The process of de dollarisation of global currency has begun. Rather it is already under way for many months. This process was triggered by the Russia-Ukraine war after the imposition of economic sanctions by the western block against Russia. For the big oil and gas exporter Russia, switchover to the Rouble trade for these items gave a sharp, more than expected boost to this currency vis-a- vis the international ruling currency US Dollar. The exchange rate of the Russian Rouble declined from 138 Roubles in March 2022 to 57 Roubles to a Dollar in June 2022, showing the rapid strengthening of the Rouble. This showed beyond a semblance of doubt that the ubiquitous dollar was, after all, fallible.
The value of a paper currency as a monetary instrument comes from its ability to buy something of human value. In the instant case, it is oil and gas as the primary sources of energy. In fact, oil had been labelled as the new gold and this label continued through the run of the oil economy till recent times when digital data acquired this label with computer software and data driving economic growth. For long, the US dollar ruled the roost.
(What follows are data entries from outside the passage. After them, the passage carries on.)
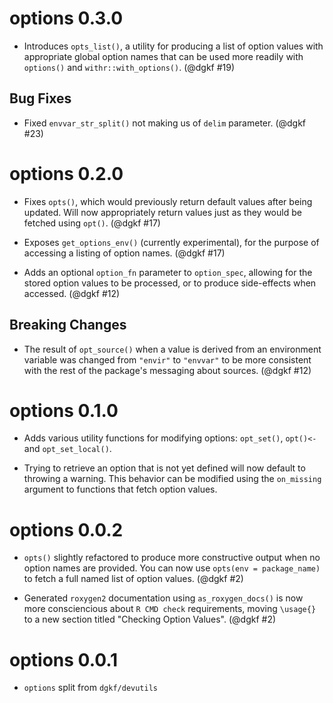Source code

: # options 0.3.0

* Introduces `opts_list()`, a utility for producing a list of option values with
  appropriate global option names that can be used more readily with 
  `options()` and `withr::with_options()`. (@dgkf #19)

## Bug Fixes

* Fixed `envvar_str_split()` not making us of `delim` parameter. (@dgkf #23)

# options 0.2.0

* Fixes `opts()`, which would previously return default values after being
  updated. Will now appropriately return values just as they would be fetched
  using `opt()`. (@dgkf #17)

* Exposes `get_options_env()` (currently experimental), for the purpose of
  accessing a listing of option names. (@dgkf #17)

* Adds an optional `option_fn` parameter to `option_spec`, allowing for the 
  stored option values to be processed, or to produce side-effects when 
  accessed. (@dgkf #12)

## Breaking Changes

* The result of `opt_source()` when a value is derived from an environment
  variable was changed from `"envir"` to `"envvar"` to be more consistent with
  the rest of the package's messaging about sources. (@dgkf #12)

# options 0.1.0

* Adds various utility functions for modifying options: `opt_set()`, `opt()<-`
  and `opt_set_local()`.

* Trying to retrieve an option that is not yet defined will now default to
  throwing a warning. This behavior can be modified using the `on_missing` 
  argument to functions that fetch option values.

# options 0.0.2

* `opts()` slightly refactored to produce more constructive output when no
  option names are provided. You can now use `opts(env = package_name)` to
  fetch a full named list of option values. (@dgkf #2)

* Generated `roxygen2` documentation using `as_roxygen_docs()` is now more
  consciencious about `R CMD check` requirements, moving `\usage{}` to a new
  section titled "Checking Option Values". (@dgkf #2)

# options 0.0.1

* `options` split from `dgkf/devutils`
The US, with a total accumulated debt of more than 30 trillion dollars continued to be the wealthiest and most powerful and influential country of the world. Its per capita GDP today is upward of 70000 dollars.
Throughout the larger course of civilised human existence, it is the hard coins of copper, silver or gold which have been used as monetary currencies. It is simply because of their intrinsic value and this value is based on their perceived value as also the skilled professional work performed in minting them after mining and extracting the base metals. We all know that there are finite reserves of these metals in the earth and, therefore, money available with humans inhabiting the earth was always finite and limited. Even after the introduction of paper currencies, the latter remained tied to gold reserves. This was also the case with the US dollar. But the picture changed dramatically after 1971 when the USA delinked its currency from gold. We entered a dollar dominated global economic order. This is an unnatural, unsustainable situation. This could last for some time but not for long. This had to change with the change of power balance equations across the globe. The inevitable has happened and we are witnessing that change. China, Turkey, Brazil and Egypt have been taking steps to move away from dollar in bilateral trade in the last 10 years. This phenomenon has picked pace since the Covid-19 period with many more countries doing the same. India is currently taking steps to set up rupee based trade with as many as 18 countries.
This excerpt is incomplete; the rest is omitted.